:: Exercise directions ::
Scan the records below for the word "versie". Copy each line where it appears.

:: Task material ::
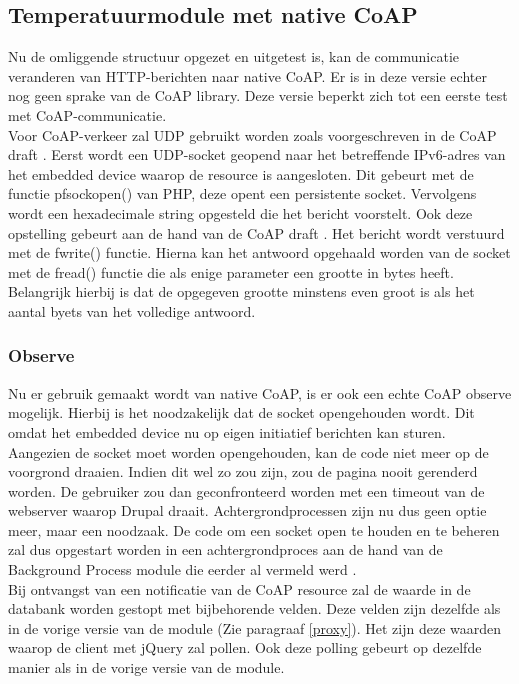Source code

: \subsection{Temperatuurmodule met native CoAP}
Nu de omliggende structuur opgezet en uitgetest is, kan de communicatie veranderen van HTTP-berichten naar native CoAP. Er is in deze versie echter nog geen sprake van de CoAP library. Deze versie beperkt zich tot een eerste test met CoAP-communicatie.\\

Voor CoAP-verkeer zal UDP gebruikt worden zoals voorgeschreven in de CoAP draft \cite{coapDraft}. Eerst wordt een UDP-socket geopend naar het betreffende IPv6-adres van het embedded device waarop de resource is aangesloten. Dit gebeurt met de functie pfsockopen() van PHP, deze opent een persistente socket. Vervolgens wordt een hexadecimale string opgesteld die het bericht voorstelt. Ook deze opstelling gebeurt aan de hand van de CoAP draft \cite{coapDraft}. Het bericht wordt verstuurd met de fwrite() functie. Hierna kan het antwoord opgehaald worden van de socket met de fread() functie die als enige parameter een grootte in bytes heeft. Belangrijk hierbij is dat de opgegeven grootte minstens even groot is als het aantal byets van het volledige antwoord.\\

\subsubsection{Observe}
Nu er gebruik gemaakt wordt van native CoAP, is er ook een echte CoAP observe mogelijk. Hierbij is het noodzakelijk dat de socket opengehouden wordt. Dit omdat het embedded device nu op eigen initiatief berichten kan sturen. Aangezien de socket moet worden opengehouden, kan de code niet meer op de voorgrond draaien. Indien dit wel zo zou zijn, zou de pagina nooit gerenderd worden. De gebruiker zou dan geconfronteerd worden met een timeout van de webserver waarop Drupal draait. Achtergrondprocessen zijn nu dus geen optie meer, maar een noodzaak. De code om een socket open te houden en te beheren zal dus opgestart worden in een achtergrondproces aan de hand van de Background Process module die eerder al vermeld werd \cite{backgroundProcessModule}.\\
Bij ontvangst van een notificatie van de CoAP resource zal de waarde in de databank worden gestopt met bijbehorende velden. Deze velden zijn dezelfde als in de vorige versie van de module (Zie paragraaf \ref{proxy}). Het zijn deze waarden waarop de client met jQuery zal pollen. Ook deze polling gebeurt op dezelfde manier als in de vorige versie van de module.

:: The answer ::
Nu de omliggende structuur opgezet en uitgetest is, kan de communicatie veranderen van HTTP-berichten naar native CoAP. Er is in deze versie echter nog geen sprake van de CoAP library. Deze versie beperkt zich tot een eerste test met CoAP-communicatie.\\
Bij ontvangst van een notificatie van de CoAP resource zal de waarde in de databank worden gestopt met bijbehorende velden. Deze velden zijn dezelfde als in de vorige versie van de module (Zie paragraaf \ref{proxy}). Het zijn deze waarden waarop de client met jQuery zal pollen. Ook deze polling gebeurt op dezelfde manier als in de vorige versie van de module.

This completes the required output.